[Records contained in a dataset]
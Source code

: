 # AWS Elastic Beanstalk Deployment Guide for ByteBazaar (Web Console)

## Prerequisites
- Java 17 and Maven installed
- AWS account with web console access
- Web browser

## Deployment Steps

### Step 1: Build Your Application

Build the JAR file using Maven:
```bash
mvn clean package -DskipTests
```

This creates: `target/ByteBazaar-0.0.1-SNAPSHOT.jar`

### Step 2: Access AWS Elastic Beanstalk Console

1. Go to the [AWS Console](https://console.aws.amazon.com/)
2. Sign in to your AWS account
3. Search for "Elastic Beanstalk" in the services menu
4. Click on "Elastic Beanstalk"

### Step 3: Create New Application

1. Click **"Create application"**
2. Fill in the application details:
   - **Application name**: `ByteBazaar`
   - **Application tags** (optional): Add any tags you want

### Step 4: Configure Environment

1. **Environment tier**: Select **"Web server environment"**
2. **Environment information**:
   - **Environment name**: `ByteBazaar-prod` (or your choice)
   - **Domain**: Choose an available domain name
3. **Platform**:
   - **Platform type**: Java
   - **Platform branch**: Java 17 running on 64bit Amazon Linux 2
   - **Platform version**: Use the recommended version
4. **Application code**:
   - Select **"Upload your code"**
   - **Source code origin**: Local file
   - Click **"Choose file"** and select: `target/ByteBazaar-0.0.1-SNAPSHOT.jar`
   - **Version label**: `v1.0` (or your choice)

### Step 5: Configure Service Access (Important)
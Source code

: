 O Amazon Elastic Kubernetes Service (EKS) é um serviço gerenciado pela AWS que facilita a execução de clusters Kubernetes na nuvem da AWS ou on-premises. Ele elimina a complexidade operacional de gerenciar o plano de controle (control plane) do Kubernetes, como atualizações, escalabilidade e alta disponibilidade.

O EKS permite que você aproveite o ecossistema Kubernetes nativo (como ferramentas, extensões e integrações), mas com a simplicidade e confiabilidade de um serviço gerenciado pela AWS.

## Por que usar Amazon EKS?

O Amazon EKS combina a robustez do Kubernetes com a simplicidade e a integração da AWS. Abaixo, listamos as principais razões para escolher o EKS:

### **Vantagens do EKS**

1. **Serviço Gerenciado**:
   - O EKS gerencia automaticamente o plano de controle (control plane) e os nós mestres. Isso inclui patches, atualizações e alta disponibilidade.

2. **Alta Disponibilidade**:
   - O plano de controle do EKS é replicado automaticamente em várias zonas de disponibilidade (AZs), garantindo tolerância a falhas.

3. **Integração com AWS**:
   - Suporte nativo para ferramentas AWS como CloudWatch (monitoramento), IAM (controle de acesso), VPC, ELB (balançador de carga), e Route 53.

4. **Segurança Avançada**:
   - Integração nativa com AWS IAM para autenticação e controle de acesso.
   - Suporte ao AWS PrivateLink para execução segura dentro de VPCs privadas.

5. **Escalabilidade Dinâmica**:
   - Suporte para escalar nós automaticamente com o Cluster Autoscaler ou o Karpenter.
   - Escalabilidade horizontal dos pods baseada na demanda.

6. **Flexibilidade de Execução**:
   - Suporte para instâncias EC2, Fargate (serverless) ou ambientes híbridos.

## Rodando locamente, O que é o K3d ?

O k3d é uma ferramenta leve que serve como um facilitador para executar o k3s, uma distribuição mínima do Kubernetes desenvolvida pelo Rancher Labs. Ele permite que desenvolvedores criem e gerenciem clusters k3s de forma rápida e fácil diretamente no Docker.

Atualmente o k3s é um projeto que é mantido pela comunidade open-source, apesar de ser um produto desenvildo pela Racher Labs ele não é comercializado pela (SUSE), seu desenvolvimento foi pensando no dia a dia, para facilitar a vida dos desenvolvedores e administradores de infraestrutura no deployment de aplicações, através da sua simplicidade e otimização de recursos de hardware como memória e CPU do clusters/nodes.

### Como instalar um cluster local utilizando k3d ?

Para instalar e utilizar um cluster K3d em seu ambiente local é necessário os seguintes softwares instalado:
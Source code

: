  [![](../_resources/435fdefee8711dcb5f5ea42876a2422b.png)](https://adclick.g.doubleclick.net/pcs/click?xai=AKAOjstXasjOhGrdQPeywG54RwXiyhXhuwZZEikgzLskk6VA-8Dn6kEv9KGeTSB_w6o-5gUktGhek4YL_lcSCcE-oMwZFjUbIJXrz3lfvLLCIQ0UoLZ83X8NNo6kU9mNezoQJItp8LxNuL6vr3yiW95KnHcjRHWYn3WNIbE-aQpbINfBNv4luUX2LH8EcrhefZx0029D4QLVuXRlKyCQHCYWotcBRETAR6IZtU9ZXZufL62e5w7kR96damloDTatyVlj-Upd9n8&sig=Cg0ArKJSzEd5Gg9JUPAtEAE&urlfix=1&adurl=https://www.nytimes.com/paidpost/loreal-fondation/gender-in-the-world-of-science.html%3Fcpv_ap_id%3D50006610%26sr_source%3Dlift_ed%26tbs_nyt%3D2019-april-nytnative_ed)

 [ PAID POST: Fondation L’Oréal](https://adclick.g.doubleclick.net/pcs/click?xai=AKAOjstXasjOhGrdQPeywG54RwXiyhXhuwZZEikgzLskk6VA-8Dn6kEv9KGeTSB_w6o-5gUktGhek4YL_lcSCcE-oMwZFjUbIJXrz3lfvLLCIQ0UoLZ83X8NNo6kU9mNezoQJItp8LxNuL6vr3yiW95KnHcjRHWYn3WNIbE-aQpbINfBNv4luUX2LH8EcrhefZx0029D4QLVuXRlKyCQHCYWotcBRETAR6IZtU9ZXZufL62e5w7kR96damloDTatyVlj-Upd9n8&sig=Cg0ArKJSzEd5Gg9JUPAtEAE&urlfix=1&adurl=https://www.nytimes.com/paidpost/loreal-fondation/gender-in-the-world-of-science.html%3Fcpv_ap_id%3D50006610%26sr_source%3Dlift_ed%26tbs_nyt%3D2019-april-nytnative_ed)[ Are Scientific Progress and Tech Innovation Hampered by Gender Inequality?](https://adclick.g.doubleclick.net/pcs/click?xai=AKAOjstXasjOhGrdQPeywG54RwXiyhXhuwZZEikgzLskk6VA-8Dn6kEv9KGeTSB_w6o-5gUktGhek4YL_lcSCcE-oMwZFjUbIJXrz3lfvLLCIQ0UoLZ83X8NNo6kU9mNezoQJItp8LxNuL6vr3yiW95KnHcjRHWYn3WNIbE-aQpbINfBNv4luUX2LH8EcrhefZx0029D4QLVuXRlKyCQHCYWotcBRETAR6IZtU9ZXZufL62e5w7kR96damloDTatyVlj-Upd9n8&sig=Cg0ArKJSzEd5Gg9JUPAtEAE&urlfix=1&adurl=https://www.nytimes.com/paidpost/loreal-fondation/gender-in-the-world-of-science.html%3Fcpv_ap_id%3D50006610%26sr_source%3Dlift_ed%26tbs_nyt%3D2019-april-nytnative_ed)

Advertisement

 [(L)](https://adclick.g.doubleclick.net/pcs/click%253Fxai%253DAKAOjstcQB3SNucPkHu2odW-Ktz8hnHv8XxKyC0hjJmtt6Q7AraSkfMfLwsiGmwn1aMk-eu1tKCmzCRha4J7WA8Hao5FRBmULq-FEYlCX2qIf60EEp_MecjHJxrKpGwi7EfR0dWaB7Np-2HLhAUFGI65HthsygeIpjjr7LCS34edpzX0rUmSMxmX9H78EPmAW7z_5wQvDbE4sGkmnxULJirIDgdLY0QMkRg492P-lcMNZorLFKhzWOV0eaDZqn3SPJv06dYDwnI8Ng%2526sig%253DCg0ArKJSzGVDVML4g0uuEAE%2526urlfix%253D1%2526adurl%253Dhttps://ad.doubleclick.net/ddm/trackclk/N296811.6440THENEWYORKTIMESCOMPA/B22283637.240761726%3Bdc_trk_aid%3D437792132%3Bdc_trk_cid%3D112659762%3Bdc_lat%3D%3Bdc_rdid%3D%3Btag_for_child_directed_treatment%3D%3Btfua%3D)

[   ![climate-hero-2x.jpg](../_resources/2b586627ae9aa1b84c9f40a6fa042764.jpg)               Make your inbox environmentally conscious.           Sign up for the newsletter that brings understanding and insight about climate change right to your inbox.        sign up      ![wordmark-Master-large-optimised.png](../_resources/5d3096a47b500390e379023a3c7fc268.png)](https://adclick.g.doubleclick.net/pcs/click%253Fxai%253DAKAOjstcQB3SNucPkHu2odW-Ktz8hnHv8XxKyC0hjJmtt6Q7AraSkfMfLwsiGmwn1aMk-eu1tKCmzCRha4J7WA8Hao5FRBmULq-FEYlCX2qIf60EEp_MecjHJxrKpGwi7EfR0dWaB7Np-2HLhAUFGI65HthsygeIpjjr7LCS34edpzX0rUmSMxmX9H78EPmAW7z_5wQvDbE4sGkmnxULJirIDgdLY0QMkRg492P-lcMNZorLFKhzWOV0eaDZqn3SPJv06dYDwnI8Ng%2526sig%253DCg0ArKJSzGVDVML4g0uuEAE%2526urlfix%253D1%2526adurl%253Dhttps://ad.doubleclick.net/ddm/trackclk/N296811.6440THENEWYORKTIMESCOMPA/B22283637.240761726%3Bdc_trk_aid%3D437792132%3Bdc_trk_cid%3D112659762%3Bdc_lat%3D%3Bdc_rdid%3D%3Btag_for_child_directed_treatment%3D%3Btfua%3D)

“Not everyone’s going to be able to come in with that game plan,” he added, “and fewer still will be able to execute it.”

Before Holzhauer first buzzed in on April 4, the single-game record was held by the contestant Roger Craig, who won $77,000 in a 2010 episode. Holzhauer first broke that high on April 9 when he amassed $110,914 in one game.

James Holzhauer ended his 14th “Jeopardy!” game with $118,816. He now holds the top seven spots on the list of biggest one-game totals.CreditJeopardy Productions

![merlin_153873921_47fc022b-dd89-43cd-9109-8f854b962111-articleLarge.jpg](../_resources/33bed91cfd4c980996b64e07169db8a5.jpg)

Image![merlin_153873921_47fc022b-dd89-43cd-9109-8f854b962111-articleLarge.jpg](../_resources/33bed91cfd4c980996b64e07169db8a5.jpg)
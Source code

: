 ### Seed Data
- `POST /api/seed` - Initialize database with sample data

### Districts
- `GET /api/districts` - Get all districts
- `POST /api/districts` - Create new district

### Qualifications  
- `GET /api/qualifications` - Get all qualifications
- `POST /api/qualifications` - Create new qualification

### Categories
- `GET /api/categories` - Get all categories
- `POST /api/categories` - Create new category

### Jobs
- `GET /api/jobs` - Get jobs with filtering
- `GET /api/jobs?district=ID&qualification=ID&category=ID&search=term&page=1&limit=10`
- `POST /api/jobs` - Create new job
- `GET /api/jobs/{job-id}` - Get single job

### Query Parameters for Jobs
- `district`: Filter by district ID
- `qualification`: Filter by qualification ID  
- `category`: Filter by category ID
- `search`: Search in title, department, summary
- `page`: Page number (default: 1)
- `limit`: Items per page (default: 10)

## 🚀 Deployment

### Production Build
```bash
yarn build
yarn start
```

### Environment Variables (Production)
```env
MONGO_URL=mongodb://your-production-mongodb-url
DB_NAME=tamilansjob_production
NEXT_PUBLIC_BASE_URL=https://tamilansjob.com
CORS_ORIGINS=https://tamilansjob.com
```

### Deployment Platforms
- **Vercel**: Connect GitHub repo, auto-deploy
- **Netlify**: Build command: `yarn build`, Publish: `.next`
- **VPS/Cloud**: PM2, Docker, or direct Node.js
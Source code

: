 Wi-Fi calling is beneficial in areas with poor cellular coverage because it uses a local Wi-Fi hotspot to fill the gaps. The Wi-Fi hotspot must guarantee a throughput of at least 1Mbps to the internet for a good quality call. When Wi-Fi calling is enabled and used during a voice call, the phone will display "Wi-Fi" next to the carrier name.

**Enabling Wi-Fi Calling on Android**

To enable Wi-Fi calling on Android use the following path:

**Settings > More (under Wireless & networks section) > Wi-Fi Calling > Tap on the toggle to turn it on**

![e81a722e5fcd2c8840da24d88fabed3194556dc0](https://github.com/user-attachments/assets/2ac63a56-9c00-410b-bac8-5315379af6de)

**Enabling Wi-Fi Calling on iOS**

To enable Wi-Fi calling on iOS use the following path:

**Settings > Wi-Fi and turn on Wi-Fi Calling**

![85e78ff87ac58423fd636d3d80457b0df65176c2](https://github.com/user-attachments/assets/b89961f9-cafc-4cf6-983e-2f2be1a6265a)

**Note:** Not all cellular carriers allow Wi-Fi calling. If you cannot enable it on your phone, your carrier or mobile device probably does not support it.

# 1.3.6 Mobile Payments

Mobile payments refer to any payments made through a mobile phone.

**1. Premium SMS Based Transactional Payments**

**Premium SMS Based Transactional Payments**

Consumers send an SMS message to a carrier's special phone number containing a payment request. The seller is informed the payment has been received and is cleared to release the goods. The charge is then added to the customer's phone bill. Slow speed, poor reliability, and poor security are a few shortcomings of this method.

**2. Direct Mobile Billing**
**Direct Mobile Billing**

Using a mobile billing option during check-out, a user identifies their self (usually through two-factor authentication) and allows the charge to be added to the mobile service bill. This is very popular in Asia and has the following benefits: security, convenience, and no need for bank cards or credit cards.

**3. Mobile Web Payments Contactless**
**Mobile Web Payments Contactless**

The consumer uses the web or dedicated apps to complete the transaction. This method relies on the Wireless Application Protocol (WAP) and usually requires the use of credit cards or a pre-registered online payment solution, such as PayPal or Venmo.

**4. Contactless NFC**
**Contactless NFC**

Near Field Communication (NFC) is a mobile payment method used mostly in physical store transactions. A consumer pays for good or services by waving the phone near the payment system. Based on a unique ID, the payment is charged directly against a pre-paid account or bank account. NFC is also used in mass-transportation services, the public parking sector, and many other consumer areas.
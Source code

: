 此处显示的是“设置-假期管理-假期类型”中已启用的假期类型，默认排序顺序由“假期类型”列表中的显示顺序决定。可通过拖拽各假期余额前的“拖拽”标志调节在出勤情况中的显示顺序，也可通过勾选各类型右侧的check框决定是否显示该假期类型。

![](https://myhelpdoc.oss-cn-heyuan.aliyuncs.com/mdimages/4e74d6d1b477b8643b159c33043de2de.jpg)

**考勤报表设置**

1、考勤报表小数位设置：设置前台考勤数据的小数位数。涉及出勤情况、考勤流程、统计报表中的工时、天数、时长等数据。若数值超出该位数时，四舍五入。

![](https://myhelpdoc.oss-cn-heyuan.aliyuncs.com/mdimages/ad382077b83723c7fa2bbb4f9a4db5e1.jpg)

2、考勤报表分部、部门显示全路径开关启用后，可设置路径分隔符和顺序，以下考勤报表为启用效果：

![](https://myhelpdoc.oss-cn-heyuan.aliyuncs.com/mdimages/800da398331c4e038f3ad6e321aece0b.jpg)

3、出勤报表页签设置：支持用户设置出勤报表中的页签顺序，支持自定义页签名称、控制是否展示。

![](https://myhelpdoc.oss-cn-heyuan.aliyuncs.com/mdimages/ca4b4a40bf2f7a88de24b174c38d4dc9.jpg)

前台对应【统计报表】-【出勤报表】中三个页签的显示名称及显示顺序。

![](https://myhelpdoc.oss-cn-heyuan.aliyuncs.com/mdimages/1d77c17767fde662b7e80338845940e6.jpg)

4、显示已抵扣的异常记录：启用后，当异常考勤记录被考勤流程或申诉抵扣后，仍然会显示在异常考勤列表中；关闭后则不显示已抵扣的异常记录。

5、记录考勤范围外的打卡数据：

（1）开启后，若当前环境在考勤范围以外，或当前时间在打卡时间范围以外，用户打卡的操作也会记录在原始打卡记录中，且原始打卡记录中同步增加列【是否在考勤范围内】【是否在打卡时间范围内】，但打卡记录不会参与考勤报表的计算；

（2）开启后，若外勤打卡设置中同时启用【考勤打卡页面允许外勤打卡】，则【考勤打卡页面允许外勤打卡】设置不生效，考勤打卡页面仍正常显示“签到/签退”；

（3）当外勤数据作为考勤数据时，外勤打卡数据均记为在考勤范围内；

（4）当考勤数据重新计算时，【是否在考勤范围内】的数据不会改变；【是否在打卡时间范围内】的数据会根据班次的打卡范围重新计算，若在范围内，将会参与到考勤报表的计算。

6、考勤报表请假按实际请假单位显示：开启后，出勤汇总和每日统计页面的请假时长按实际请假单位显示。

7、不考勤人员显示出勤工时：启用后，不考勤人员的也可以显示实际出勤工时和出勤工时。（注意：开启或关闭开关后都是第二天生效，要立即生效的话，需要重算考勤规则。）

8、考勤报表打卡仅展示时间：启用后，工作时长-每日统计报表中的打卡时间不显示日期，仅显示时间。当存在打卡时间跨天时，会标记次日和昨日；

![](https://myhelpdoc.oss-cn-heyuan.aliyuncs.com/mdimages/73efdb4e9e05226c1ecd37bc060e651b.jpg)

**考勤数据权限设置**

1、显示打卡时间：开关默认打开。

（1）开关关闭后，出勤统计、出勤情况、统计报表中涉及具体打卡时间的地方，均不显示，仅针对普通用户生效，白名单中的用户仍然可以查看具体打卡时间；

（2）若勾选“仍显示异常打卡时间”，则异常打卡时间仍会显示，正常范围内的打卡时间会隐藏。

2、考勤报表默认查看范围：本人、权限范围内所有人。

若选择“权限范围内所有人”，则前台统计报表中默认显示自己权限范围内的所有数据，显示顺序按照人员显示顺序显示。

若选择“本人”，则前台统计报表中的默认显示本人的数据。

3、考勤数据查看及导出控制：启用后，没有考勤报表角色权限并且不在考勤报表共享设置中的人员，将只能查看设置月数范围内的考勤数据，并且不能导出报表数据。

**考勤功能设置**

▶ [WORK TO COMPLETE]:
Restate word for word the entries above, starting at the line with "5、记录考勤范围外的打卡数据：" and ending at the line with "1、显示打卡时间：开关默认打开。", inclusive, and no others.

▶ [EXERCISE RESPONSE]:
5、记录考勤范围外的打卡数据：

（1）开启后，若当前环境在考勤范围以外，或当前时间在打卡时间范围以外，用户打卡的操作也会记录在原始打卡记录中，且原始打卡记录中同步增加列【是否在考勤范围内】【是否在打卡时间范围内】，但打卡记录不会参与考勤报表的计算；

（2）开启后，若外勤打卡设置中同时启用【考勤打卡页面允许外勤打卡】，则【考勤打卡页面允许外勤打卡】设置不生效，考勤打卡页面仍正常显示“签到/签退”；

（3）当外勤数据作为考勤数据时，外勤打卡数据均记为在考勤范围内；

（4）当考勤数据重新计算时，【是否在考勤范围内】的数据不会改变；【是否在打卡时间范围内】的数据会根据班次的打卡范围重新计算，若在范围内，将会参与到考勤报表的计算。

6、考勤报表请假按实际请假单位显示：开启后，出勤汇总和每日统计页面的请假时长按实际请假单位显示。

7、不考勤人员显示出勤工时：启用后，不考勤人员的也可以显示实际出勤工时和出勤工时。（注意：开启或关闭开关后都是第二天生效，要立即生效的话，需要重算考勤规则。）

8、考勤报表打卡仅展示时间：启用后，工作时长-每日统计报表中的打卡时间不显示日期，仅显示时间。当存在打卡时间跨天时，会标记次日和昨日；

![](https://myhelpdoc.oss-cn-heyuan.aliyuncs.com/mdimages/73efdb4e9e05226c1ecd37bc060e651b.jpg)

**考勤数据权限设置**

1、显示打卡时间：开关默认打开。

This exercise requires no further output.